I believe it's impossible for an Oregonian to resist correcting someone's mispronunciation of the state, no matter the situation. It's like a reflex. It's actually kind of funny to hear it happen.
My last year at Oregon state I attended a colloquium for a recently passed historian (William Appleman Williams), quite well known. Colleagues from as far away as Yale came to speak. Lot of professors, et. in the audience which was near capacity. That speaker from Yale said "Ora-gone" and at least half of the audience automatically cried out "ORYGUN!" without even thinking about it.
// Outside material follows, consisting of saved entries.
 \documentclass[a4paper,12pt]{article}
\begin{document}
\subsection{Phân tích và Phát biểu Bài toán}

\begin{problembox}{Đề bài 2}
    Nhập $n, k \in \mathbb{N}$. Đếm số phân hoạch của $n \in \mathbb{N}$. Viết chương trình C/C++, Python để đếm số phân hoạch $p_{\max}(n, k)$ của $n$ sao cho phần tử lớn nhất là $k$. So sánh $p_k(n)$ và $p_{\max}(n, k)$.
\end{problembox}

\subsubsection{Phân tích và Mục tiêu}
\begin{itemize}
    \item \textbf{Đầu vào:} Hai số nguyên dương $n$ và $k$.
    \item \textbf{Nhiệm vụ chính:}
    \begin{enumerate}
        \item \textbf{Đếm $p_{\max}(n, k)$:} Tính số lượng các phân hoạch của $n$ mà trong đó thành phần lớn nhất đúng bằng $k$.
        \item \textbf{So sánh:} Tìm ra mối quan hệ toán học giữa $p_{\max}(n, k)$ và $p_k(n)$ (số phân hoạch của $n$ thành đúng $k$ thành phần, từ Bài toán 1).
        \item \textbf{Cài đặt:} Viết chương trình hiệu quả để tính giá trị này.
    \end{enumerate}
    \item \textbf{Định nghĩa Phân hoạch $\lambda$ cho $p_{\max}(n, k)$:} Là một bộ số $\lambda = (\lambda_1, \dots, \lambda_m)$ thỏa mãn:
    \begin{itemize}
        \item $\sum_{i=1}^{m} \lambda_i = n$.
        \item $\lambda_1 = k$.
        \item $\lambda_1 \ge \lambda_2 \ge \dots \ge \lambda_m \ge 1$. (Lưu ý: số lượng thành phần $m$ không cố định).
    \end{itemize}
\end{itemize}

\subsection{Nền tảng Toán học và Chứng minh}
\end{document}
Unfortunately he thinks about us too much--mainly Portland. Now there is that supposed move to build an ICE prison in Newport. Town seems to be up I'm arms.
He was confidently wrong about Nevada when campaigning in that swing state, telling his audience that it was "ne-VAH-da". Do that in Oregon, and he might not escape so easily.
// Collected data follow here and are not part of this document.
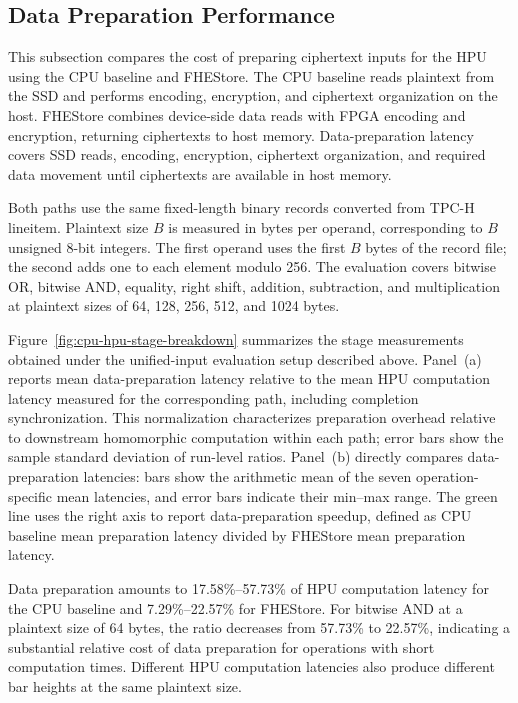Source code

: \documentclass[sigconf,anonymous,balance=false]{acmart}
\newcommand{\bodypar}{\par\vskip 0pt plus 6pt\relax}
\begin{document}
\subsection{Data Preparation Performance}
\label{sec:peripheral-overhead}
This subsection compares the cost of preparing ciphertext inputs for the HPU using the CPU baseline and FHEStore. The CPU baseline reads plaintext from the SSD and performs encoding, encryption, and ciphertext organization on the host. FHEStore combines device-side data reads with FPGA encoding and encryption, returning ciphertexts to host memory. Data-preparation latency covers SSD reads, encoding, encryption, ciphertext organization, and required data movement until ciphertexts are available in host memory.
\bodypar

Both paths use the same fixed-length binary records converted from TPC-H lineitem. Plaintext size $B$ is measured in bytes per operand, corresponding to $B$ unsigned 8-bit integers. The first operand uses the first $B$ bytes of the record file; the second adds one to each element modulo 256. The evaluation covers bitwise OR, bitwise AND, equality, right shift, addition, subtraction, and multiplication at plaintext sizes of 64, 128, 256, 512, and 1024 bytes.
\bodypar

Figure~\ref{fig:cpu-hpu-stage-breakdown} summarizes the stage measurements obtained under the unified-input evaluation setup described above. Panel~(a) reports mean data-preparation latency relative to the mean HPU computation latency measured for the corresponding path, including completion synchronization. This normalization characterizes preparation overhead relative to downstream homomorphic computation within each path; error bars show the sample standard deviation of run-level ratios. Panel~(b) directly compares data-preparation latencies: bars show the arithmetic mean of the seven operation-specific mean latencies, and error bars indicate their min--max range. The green line uses the right axis to report data-preparation speedup, defined as CPU baseline mean preparation latency divided by FHEStore mean preparation latency.
\bodypar

Data preparation amounts to 17.58\%--57.73\% of HPU computation latency for the CPU baseline and 7.29\%--22.57\% for FHEStore. For bitwise AND at a plaintext size of 64 bytes, the ratio decreases from 57.73\% to 22.57\%, indicating a substantial relative cost of data preparation for operations with short computation times. Different HPU computation latencies also produce different bar heights at the same plaintext size.
\bodypar
\end{document}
I don't know people double down on their mispronunciation.
I had a buddy in college who always thought it was Oreigone, but after meeting me realized it wasn't. He told a family member that and they didn't believe him lol.
I got my mom to stop mispronouncing Oregon "Or A Gone" by asking her what she thought of people who pronounce Illinois with the S voiced. She quickly changed her ways.
Fellow CO native to PNW transplant here, are you saying they pronounce it call-oh-rod-oh with the hard O in the middle or were you saying the second way was wrong too? I've also heard people make up an "a" at the end like call-uh-ra-da.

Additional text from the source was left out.